全八章、タイトルの冒頭に「女」とある。「女、母になる」「女、仕事をつくる」「女、クビになる」「女、社長になる」という具合。しかしそれは、権利の主張やマニフェストのためではない。母や妻という役割、年齢にともなう身体の変化を受け容(い)れ、長く仕事を継続させる軸足としての「女」。ほかでもない自分の性なのだから、むりに押し殺したり戦ったりするのではなく、まず自分を大事にして職場のみんなを味方につけていこうという、しなやかな視点だ。
では、そのためにはどんな知恵が必要か。
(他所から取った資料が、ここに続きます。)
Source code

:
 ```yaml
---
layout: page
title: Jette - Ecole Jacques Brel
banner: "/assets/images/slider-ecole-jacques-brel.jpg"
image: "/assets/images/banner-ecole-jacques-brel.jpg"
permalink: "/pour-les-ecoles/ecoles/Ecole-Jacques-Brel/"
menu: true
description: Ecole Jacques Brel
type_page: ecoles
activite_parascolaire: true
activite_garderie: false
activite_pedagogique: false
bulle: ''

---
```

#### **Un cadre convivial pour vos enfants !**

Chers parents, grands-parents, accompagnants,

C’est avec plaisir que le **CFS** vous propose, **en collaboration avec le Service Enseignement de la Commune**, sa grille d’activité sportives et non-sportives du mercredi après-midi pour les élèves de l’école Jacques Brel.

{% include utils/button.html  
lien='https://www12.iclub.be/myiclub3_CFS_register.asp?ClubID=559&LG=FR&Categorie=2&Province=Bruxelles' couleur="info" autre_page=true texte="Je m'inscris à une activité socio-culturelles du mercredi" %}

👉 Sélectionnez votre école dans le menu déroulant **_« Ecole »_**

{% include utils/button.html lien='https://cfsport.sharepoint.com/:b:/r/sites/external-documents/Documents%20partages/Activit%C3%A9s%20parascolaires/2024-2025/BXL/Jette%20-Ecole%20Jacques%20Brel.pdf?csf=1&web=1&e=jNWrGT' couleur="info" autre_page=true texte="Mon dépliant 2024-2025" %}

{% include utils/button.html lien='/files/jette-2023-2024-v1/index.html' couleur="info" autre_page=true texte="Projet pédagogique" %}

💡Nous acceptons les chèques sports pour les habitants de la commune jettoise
地道な体験から掴(つか)んだ言葉に、霧を晴らす力がある。パワーゲームに乗らない。身体感覚にも似た手探りの試行錯誤を大切にする。上司の性格を客観的に見極める。「足りない」ものは、むしろ自分をスタートさせる、等々。また、クビから一転、まさかの社長職から得た確信にも、私は蒙(もう)を啓(ひら)かれた。いわく、先を急いで白黒を判別せず、大事なのは「問いのなかに居続けられる力」。すると、いつか「『決める』というより『決まる』」−仕事のみならず、人生の処方箋たり得る言葉である。
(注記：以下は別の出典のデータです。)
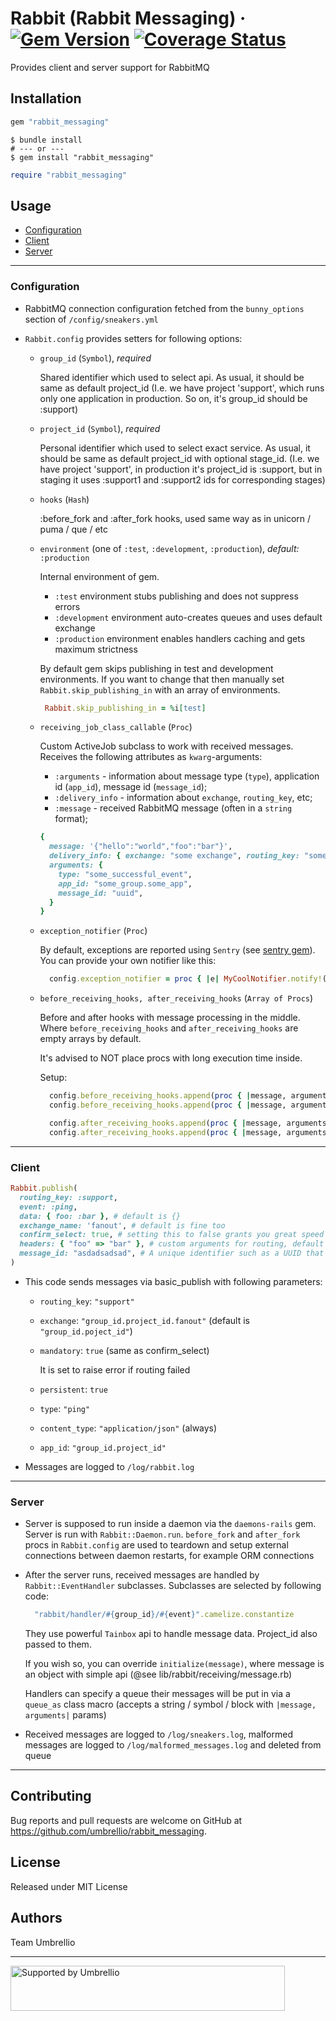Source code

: # Rabbit (Rabbit Messaging) &middot;  [![Gem Version](https://badge.fury.io/rb/rabbit_messaging.svg)](https://badge.fury.io/rb/rabbit_messaging) [![Coverage Status](https://coveralls.io/repos/github/umbrellio/rabbit_messaging/badge.svg?branch=master)](https://coveralls.io/github/umbrellio/rabbit_messaging?branch=master)

Provides client and server support for RabbitMQ

## Installation

```ruby
gem "rabbit_messaging"
```

```shell
$ bundle install
# --- or ---
$ gem install "rabbit_messaging"
```

```ruby
require "rabbit_messaging"
```

## Usage

- [Configuration](#configuration)
- [Client](#client)
- [Server](#server)

---

### Configuration

- RabbitMQ connection configuration fetched from the `bunny_options` section
  of `/config/sneakers.yml`

- `Rabbit.config` provides setters for following options:

  * `group_id` (`Symbol`), *required*

    Shared identifier which used to select api. As usual, it should be same as default project_id
    (I.e. we have project 'support', which runs only one application in production.
    So on, it's group_id should be :support)

  * `project_id` (`Symbol`), *required*

    Personal identifier which used to select exact service.
    As usual, it should be same as default project_id with optional stage_id.
    (I.e. we have project 'support', in production it's project_id is :support,
    but in staging it uses :support1 and :support2 ids for corresponding stages)

  * `hooks` (`Hash`)

    :before_fork and :after_fork hooks, used same way as in unicorn / puma / que / etc

  * `environment` (one of `:test`, `:development`, `:production`), *default:* `:production`

    Internal environment of gem.

      * `:test` environment stubs publishing and does not suppress errors
      * `:development` environment auto-creates queues and uses default exchange
      * `:production` environment enables handlers caching and gets maximum strictness

    By default gem skips publishing in test and development environments.
    If you want to change that then manually set `Rabbit.skip_publishing_in` with an array of environments.

    ```ruby
     Rabbit.skip_publishing_in = %i[test]
    ```

  * `receiving_job_class_callable` (`Proc`)

    Custom ActiveJob subclass to work with received messages. Receives the following attributes as `kwarg`-arguments:

    * `:arguments` - information about message type (`type`), application id (`app_id`), message id (`message_id`);
    * `:delivery_info` - information about `exchange`, `routing_key`, etc;
    * `:message` - received RabbitMQ message (often in a `string` format);

    ```ruby
    {
      message: '{"hello":"world","foo":"bar"}',
      delivery_info: { exchange: "some exchange", routing_key: "some_key" },
      arguments: {
        type: "some_successful_event",
        app_id: "some_group.some_app",
        message_id: "uuid",
      }
    }
    ```

  * `exception_notifier` (`Proc`)

    By default, exceptions are reported using `Sentry` (see [sentry gem](https://github.com/getsentry/sentry-ruby)).
    You can provide your own notifier like this:

    ```ruby
      config.exception_notifier = proc { |e| MyCoolNotifier.notify!(e) }
    ```

  * `before_receiving_hooks, after_receiving_hooks` (`Array of Procs`)

    Before and after hooks with message processing in the middle. Where `before_receiving_hooks` and `after_receiving_hooks` are empty arrays by default.

    It's advised to NOT place procs with long execution time inside.

    Setup:

    ```ruby
      config.before_receiving_hooks.append(proc { |message, arguments| do_stuff_1 })
      config.before_receiving_hooks.append(proc { |message, arguments| do_stuff_2 })

      config.after_receiving_hooks.append(proc { |message, arguments| do_stuff_3 })
      config.after_receiving_hooks.append(proc { |message, arguments| do_stuff_4 })

    ```
---

### Client

```ruby
Rabbit.publish(
  routing_key: :support,
  event: :ping,
  data: { foo: :bar }, # default is {}
  exchange_name: 'fanout', # default is fine too
  confirm_select: true, # setting this to false grants you great speed up and absolutelly no guarantees
  headers: { "foo" => "bar" }, # custom arguments for routing, default is {}
  message_id: "asdadsadsad", # A unique identifier such as a UUID that your application can use to identify the message.
)
```

- This code sends messages via basic_publish with following parameters:

  * `routing_key`: `"support"`
  * `exchange`: `"group_id.project_id.fanout"` (default is `"group_id.poject_id"`)
  * `mandatory`: `true` (same as confirm_select)

    It is set to raise error if routing failed

  * `persistent`: `true`
  * `type`: `"ping"`
  * `content_type`: `"application/json"` (always)
  * `app_id`: `"group_id.project_id"`

- Messages are logged to `/log/rabbit.log`

---

### Server

- Server is supposed to run inside a daemon via the `daemons-rails` gem. Server is run with
`Rabbit::Daemon.run`. `before_fork` and `after_fork` procs in `Rabbit.config` are used
to teardown and setup external connections between daemon restarts, for example ORM connections

- After the server runs, received messages are handled by `Rabbit::EventHandler` subclasses.
  Subclasses are selected by following code:
  ```ruby
    "rabbit/handler/#{group_id}/#{event}".camelize.constantize
  ```

  They use powerful `Tainbox` api to handle message data. Project_id also passed to them.

  If you wish so, you can override `initialize(message)`, where message is an object
  with simple api (@see lib/rabbit/receiving/message.rb)

  Handlers can specify a queue their messages will be put in via a `queue_as` class macro (accepts
  a string / symbol / block with `|message, arguments|` params)

- Received messages are logged to `/log/sneakers.log`, malformed messages are logged to
`/log/malformed_messages.log` and deleted from queue

---

## Contributing

Bug reports and pull requests are welcome on GitHub at https://github.com/umbrellio/rabbit_messaging.

## License

Released under MIT License

## Authors

Team Umbrellio

---

<a href="https://github.com/umbrellio/">
<img style="float: left;" src="https://umbrellio.github.io/Umbrellio/supported_by_umbrellio.svg"
alt="Supported by Umbrellio" width="439" height="72">
</a>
本書に実名で登場し、かつての「ダメ上司」と名指しされるのは、批評家として活躍する若松英輔さん。その若松さんもまた、女性とともに働くことで迷い、おおいに悩みながら、ドラスティックな変化を遂げてゆく。行間から浮かび上がってくる著者と若松さんとのバランスの変化、あるいは調和のプロセスは、いかに仕事がひとを動かし、磨き、育てるか、その可能性をリアルに伝えて誠実な説得力がある。
著者は、会社という場を「農業」のイメージに重ねる。性別役割意識に取り込まれず、土壌を耕せば、必ず変化は生まれる。仕事の可能性は、目前の現実のなかにこそあるという発想に、気持ちが晴ればれとする。男性にもぜひ読んでもらいたい、収穫の大きな一冊だ。